The electric field is given by $\vec{E}_{\text{in}}(\vec{r})=\dfrac{Q}{4\pi \epsilon_0 R^3}r$ and $\vec{E}_{\text{out}}(\vec{r})=\dfrac{Q}{4\pi \epsilon_0 r^2}$, where the former is valid for $r\leq R$ and the latter for $r\geq R$. This I've calculated before and I do not have trouble with. The scalar potential $\phi(\vec{r})$ is defined by $\vec{E}=-\vec{\nabla}\phi$. The provided solutions to the problem are hand written but I'll type them here using the exact same notation:

$\phi_{\text{in}}=-\int \vec{E}_{\text{in}}d\vec{r}=-\dfrac{Qr^2}{8\pi \epsilon_0 R^3} + C_1$

$\phi_{\text{out}}=-\int \vec{E}_{\text{out}}d\vec{r}=\dfrac{Q}{4\pi \epsilon_0 r} +C_2$

This is literally all the information I've been given. I really don't know what these integrals are, nor how they follow from the above equation.

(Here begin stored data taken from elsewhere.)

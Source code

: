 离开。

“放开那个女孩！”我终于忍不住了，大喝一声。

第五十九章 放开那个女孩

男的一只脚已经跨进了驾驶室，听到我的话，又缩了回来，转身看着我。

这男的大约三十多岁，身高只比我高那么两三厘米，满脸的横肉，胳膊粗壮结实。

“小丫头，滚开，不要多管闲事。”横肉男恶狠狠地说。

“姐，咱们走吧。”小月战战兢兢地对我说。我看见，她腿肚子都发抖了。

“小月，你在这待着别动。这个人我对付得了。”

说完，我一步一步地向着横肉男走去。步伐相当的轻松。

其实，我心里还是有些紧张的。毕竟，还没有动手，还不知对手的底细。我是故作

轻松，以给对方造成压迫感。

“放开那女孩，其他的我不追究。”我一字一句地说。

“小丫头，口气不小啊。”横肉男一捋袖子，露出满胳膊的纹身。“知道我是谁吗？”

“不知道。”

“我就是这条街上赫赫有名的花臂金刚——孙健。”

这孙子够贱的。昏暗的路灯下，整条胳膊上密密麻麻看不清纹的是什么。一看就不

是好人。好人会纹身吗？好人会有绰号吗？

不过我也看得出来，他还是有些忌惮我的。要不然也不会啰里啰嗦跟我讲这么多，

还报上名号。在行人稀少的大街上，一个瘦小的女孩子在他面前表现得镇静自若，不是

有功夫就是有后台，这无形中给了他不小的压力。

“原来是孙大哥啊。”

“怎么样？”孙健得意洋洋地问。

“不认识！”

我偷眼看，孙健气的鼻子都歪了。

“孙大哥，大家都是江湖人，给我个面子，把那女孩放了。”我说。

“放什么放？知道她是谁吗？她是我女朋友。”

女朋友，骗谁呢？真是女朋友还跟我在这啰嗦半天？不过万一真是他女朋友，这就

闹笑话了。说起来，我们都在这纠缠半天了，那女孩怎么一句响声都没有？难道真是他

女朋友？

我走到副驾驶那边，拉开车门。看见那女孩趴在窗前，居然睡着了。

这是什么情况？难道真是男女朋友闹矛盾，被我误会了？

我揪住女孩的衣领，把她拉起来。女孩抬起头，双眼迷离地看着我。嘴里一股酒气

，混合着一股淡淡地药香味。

I can see that the result of the first integral for example is just the indefinite integral $-\int \dfrac{Q}{4\pi \epsilon_0 R^3}r dr$ but I can't see how this stage was reached. I think my professor intended this to be a $\cdot$ in the integrals but has missed them out. Even so I can't figure out where these integrals come from (i.e. why they give the potential), what these integrals mean, or (if they are indeed surface integrals) how to evaluate them.

Any clarification would be much appreciated!